Task requirements: From the line that contains "in Section 11.6.%" to the last line of the data, every line is to be transcribed exactly; no other line is to be included.

(Data items)
.....
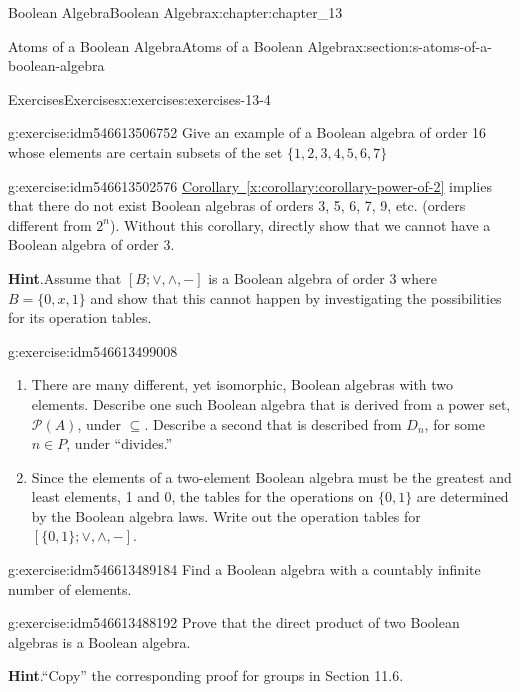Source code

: \documentclass[oneside,10pt,]{book}
\newcommand{\blocktitlefont}{\relax}
\newcommand{\xreffont}{\relax}
\numberwithin{equation}{section}
\begin{document}
\begin{chapterptx}{Boolean Algebra}{}{Boolean Algebra}{}{}{x:chapter:chapter_13}
\begin{sectionptx}{Atoms of a Boolean Algebra}{}{Atoms of a Boolean Algebra}{}{}{x:section:s-atoms-of-a-boolean-algebra}
\begin{exercises-subsection}{Exercises}{}{Exercises}{}{}{x:exercises:exercises-13-4}
\begin{divisionexercise}{4}{}{}{g:exercise:idm546613506752}%
Give an example of a Boolean algebra of order 16 whose elements are certain subsets of the set \(\{1, 2, 3, 4, 5, 6, 7\}\)%
\end{divisionexercise}%
\begin{divisionexercise}{5}{}{}{g:exercise:idm546613502576}%
\hyperref[x:corollary:corollary-power-of-2]{Corollary~{\xreffont\ref{x:corollary:corollary-power-of-2}}} implies that there do not exist Boolean algebras of orders 3, 5, 6, 7, 9, etc. (orders different from \(2^n\)). Without this corollary, directly show that we cannot have a Boolean algebra of order 3.%
\par\smallskip%
\noindent\textbf{\blocktitlefont Hint}.\hypertarget{g:hint:idm546613500688}{}\quad{}Assume that \([B; \lor , \land, - ]\) is a Boolean algebra of order 3 where \(B = \{0,
x, 1\}\) and show that this cannot happen by investigating the possibilities for its operation tables.%
\end{divisionexercise}%
\begin{divisionexercise}{6}{}{}{g:exercise:idm546613499008}%
%
\begin{enumerate}[label=(\alph*)]
\item{}There are many different, yet isomorphic, Boolean algebras with two elements. Describe one such Boolean algebra that is derived from a power set, \(\mathcal{P}(A)\), under \(\subseteq\). Describe a second that is described from \(D_n\), for some \(n \in  P\), under ``divides.''%
\item{}Since the elements of a two-element Boolean algebra must be the greatest and least elements, 1 and 0, the tables for the operations on \(\{0, 1\}\) are determined by the Boolean algebra laws. Write out the operation tables for \([\{0, 1\}; \lor , \land, -]\).%
\end{enumerate}
%
\end{divisionexercise}%
\begin{divisionexercise}{7}{}{}{g:exercise:idm546613489184}%
Find a Boolean algebra with a countably infinite number of elements.%
\end{divisionexercise}%
\begin{divisionexercise}{8}{}{}{g:exercise:idm546613488192}%
Prove that the direct product of two Boolean algebras is a Boolean algebra.%
\par\smallskip%
\noindent\textbf{\blocktitlefont Hint}.\hypertarget{g:hint:idm546613480176}{}\quad{}``Copy'' the corresponding proof for groups in Section 11.6.%

\end{divisionexercise}
\end{exercises-subsection}
\end{sectionptx}
\end{chapterptx}
\end{document}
.....
Answer to this task:
\noindent\textbf{\blocktitlefont Hint}.\hypertarget{g:hint:idm546613480176}{}\quad{}``Copy'' the corresponding proof for groups in Section 11.6.%

\end{divisionexercise}
\end{exercises-subsection}
\end{sectionptx}
\end{chapterptx}
\end{document}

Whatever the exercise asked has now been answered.